Collected data
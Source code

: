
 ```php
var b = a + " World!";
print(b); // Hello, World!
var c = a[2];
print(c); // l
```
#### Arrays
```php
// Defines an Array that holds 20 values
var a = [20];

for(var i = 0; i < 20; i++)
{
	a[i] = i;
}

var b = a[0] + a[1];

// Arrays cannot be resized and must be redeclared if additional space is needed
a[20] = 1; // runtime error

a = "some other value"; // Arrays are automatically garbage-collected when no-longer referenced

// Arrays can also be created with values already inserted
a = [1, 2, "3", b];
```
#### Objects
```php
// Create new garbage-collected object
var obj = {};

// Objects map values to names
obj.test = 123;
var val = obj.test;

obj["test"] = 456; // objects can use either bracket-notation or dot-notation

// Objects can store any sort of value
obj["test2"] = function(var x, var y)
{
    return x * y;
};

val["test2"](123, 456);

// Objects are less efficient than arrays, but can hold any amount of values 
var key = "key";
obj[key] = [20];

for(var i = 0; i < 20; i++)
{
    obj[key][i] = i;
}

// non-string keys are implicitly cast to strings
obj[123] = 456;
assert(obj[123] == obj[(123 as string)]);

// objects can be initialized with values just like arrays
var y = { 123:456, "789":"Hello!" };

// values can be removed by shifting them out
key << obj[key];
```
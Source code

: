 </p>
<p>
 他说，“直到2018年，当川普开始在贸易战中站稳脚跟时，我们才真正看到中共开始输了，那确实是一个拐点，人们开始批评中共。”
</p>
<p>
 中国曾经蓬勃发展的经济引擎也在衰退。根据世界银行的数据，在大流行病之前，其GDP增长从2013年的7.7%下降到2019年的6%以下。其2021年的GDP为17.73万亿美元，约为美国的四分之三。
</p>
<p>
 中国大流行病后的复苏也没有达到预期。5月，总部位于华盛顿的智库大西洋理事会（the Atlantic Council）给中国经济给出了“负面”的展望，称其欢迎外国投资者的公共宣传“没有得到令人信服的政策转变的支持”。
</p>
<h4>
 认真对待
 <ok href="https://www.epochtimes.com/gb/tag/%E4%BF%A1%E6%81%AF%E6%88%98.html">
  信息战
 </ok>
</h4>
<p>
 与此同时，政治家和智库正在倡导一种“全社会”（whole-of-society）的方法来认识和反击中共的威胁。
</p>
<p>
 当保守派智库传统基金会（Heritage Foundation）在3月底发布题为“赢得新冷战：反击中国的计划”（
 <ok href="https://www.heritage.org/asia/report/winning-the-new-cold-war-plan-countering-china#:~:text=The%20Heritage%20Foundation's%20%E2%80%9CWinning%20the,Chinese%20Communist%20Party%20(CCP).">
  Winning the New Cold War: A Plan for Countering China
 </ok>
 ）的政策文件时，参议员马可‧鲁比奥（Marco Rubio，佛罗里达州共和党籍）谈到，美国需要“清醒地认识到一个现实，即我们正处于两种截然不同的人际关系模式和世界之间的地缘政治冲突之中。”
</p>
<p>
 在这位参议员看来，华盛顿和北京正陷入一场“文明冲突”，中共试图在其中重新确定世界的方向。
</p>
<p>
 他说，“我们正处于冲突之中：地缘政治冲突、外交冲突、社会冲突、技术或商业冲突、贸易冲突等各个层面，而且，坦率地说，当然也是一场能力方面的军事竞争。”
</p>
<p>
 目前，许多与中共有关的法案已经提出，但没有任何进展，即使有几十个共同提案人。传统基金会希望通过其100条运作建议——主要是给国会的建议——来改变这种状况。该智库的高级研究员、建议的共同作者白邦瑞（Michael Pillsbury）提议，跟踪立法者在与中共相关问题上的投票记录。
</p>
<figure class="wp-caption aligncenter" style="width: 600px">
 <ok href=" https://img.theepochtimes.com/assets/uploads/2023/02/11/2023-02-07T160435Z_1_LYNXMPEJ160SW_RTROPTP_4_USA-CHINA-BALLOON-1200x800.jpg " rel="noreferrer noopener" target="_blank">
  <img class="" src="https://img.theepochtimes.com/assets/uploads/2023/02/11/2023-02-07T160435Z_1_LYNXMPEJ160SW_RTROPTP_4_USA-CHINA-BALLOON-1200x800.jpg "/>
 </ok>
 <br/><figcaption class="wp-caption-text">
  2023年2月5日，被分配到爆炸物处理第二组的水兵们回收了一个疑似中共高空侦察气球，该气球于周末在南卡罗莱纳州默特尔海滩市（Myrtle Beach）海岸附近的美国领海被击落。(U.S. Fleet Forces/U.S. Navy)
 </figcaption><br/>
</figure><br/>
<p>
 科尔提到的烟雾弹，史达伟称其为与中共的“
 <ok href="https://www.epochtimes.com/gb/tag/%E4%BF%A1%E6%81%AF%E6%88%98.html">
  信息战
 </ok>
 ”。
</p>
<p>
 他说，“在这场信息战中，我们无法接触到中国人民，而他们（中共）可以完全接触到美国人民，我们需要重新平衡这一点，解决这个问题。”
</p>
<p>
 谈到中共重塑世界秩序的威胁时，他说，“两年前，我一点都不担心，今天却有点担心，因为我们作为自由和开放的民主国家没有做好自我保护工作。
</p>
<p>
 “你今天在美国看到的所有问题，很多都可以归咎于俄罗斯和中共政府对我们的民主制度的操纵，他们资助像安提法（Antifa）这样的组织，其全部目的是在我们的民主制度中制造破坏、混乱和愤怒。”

_PROBLEM_
Only lines of the data holding the word "uploads" go in the answer. Please copy each of them.

_EXPECTED ANSWER_
 <ok href=" https://img.theepochtimes.com/assets/uploads/2023/02/11/2023-02-07T160435Z_1_LYNXMPEJ160SW_RTROPTP_4_USA-CHINA-BALLOON-1200x800.jpg " rel="noreferrer noopener" target="_blank">
  <img class="" src="https://img.theepochtimes.com/assets/uploads/2023/02/11/2023-02-07T160435Z_1_LYNXMPEJ160SW_RTROPTP_4_USA-CHINA-BALLOON-1200x800.jpg "/>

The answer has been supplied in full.